Prioridade Absoluta

São Luís/MA, 18 a 24/12/2006> Edição nº114

SUGESTÃO DE PAUTA DA SEMANA

Doações ao Fundo da Infância e Adolescência beneficiam mais de 10 mil crianças, adolescentes e famílias em São Luís

Parte do imposto de renda, de forma legal e sem encargos, pode ser destinado a apoiar projetos na área da infância e adolescência

A maioria das pessoas desconhece que é possível destinar parte do seu desconto do imposto de renda, de forma legal e sem encargos, às crianças e adolescentes.
Para saber como isso é possível, o Conselho Municipal dos Direitos da Criança e do Adolescente de São Luís (CMDCA-SL) realizará um café da manhã, no dia 19 de dezembro, às 8h30, no Forte São Luís Hotel (antigo Hotel Vila Rica), para doadores, ongs, entidades governamentais, imprensa e demais pessoas da sociedade. Na oportunidade apresentará prestação de contas, através de um vídeo, dos projetos apoiados em 2006, com recursos do Fundo Municipal da Criança e do Adolescente, além de explicar a formadores de opinião como as pessoas físicas e jurídicas podem fazer sua doação para 2007.

10 mil famílias atendidas - Segundo informações do CMDCA-SL, em 2006, foram arrecadados R$ 1 milhão de reais, destinados a 16 projetos sociais, que beneficiaram diretamente mais de 3.000 crianças e adolescente e 10.000 famílias. As doações de pessoas jurídicas foram feitas pela Petrobrás, Companhia Vale do Rio Doce e Billington. Outra parte foi proveniente da arrecadação de cerca de 10% do imposto de renda dos servidores municipais de São Luís, que é destinado diretamente ao Fundo Municipal da Infância e Adolescência (FIA), além de R$ 10 mil doados por 24 pessoas físicas.
“O Fundo da Infância e Adolescência está previsto no Estatuto da Criança e do Adolescente (ECA). É um fundo especial que existe na esfera federal, estadual e municipal, normatizado através de leis federais.
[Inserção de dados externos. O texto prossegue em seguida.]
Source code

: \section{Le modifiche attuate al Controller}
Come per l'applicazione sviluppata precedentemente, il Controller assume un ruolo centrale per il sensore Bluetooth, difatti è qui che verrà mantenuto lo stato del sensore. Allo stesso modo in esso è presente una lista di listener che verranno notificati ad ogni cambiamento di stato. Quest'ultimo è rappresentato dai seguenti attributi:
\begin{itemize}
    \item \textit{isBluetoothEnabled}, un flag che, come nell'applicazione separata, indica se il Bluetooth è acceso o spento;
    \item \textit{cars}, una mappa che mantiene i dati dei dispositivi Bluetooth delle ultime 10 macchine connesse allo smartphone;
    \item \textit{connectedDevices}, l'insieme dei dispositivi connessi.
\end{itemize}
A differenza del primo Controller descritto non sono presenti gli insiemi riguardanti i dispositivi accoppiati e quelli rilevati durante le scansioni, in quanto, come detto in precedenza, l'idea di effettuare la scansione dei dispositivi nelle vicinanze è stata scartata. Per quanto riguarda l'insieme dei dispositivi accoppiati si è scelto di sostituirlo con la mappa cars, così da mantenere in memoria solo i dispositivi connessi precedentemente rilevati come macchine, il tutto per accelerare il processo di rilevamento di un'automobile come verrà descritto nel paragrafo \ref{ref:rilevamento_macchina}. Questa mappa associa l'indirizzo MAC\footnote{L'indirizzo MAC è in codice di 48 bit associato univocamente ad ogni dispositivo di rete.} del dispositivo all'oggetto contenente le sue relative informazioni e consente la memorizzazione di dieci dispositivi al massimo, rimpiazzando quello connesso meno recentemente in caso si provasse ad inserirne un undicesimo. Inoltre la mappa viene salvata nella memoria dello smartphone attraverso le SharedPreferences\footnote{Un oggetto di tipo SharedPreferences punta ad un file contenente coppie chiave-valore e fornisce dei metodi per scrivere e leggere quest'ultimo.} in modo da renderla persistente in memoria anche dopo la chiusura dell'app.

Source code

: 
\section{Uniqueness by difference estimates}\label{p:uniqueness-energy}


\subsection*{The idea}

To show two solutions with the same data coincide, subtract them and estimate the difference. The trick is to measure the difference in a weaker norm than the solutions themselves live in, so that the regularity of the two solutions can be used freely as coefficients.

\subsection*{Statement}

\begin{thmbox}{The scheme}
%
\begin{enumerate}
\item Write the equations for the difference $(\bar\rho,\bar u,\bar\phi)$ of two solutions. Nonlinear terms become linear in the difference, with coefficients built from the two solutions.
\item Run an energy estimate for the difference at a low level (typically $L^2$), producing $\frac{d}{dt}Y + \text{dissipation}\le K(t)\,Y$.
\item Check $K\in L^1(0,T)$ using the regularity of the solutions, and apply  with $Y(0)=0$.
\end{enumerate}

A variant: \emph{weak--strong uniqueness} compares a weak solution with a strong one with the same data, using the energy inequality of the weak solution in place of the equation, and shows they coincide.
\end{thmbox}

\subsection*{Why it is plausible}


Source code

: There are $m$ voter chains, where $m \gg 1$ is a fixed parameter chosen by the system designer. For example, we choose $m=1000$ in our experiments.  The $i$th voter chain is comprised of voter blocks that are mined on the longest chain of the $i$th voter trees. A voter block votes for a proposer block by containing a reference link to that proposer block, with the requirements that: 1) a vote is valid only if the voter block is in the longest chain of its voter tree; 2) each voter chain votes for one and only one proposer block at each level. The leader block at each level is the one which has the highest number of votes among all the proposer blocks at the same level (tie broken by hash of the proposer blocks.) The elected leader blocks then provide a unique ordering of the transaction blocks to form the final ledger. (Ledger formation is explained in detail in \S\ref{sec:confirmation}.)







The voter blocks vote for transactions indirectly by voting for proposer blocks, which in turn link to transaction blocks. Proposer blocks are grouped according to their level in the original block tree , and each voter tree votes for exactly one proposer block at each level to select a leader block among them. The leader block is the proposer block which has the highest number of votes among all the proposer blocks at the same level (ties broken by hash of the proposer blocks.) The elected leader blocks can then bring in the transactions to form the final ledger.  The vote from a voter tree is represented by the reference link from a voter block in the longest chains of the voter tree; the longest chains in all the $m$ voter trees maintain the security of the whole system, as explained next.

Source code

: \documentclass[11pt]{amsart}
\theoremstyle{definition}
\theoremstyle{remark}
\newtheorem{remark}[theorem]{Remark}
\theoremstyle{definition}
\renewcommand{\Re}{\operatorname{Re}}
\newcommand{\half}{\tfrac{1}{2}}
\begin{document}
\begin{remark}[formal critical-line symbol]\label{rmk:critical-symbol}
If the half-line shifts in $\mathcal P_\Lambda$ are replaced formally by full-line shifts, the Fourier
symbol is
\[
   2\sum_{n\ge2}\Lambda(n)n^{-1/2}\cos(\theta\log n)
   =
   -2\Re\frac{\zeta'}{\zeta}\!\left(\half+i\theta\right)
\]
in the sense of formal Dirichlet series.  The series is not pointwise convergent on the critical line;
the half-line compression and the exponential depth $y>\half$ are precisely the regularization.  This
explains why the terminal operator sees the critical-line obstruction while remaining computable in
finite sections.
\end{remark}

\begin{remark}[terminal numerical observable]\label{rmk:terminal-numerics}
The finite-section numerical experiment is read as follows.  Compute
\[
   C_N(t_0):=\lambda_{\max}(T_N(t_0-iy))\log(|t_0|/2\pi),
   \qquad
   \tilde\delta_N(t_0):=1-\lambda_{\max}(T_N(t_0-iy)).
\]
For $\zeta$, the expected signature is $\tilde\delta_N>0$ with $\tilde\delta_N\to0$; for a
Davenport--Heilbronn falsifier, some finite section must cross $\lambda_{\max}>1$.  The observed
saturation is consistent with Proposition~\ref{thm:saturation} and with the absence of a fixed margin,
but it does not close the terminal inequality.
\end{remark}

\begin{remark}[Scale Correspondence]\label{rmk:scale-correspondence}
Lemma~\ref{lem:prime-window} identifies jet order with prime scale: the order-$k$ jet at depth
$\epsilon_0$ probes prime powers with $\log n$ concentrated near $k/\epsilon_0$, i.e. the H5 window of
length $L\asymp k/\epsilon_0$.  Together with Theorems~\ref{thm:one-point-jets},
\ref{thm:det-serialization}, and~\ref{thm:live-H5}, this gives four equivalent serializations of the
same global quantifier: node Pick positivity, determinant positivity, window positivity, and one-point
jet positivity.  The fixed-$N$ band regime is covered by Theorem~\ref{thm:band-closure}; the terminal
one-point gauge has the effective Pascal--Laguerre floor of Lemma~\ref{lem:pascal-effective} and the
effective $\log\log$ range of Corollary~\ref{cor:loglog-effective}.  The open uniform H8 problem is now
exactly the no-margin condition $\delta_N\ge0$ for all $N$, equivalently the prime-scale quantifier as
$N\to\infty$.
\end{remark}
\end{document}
É um instrumento de captação de captação de recursos, que destinam-se prioritariamente aos programas de proteção especial a crianças e adolescentes, em situação de risco pessoal e social, cuja necessidade de atenção extrapola o âmbito de atuação das políticas sociais básicas”, explica Renato pedrosa, presidente do Conselho Municipal da Criança e do Adolescente de São Luís.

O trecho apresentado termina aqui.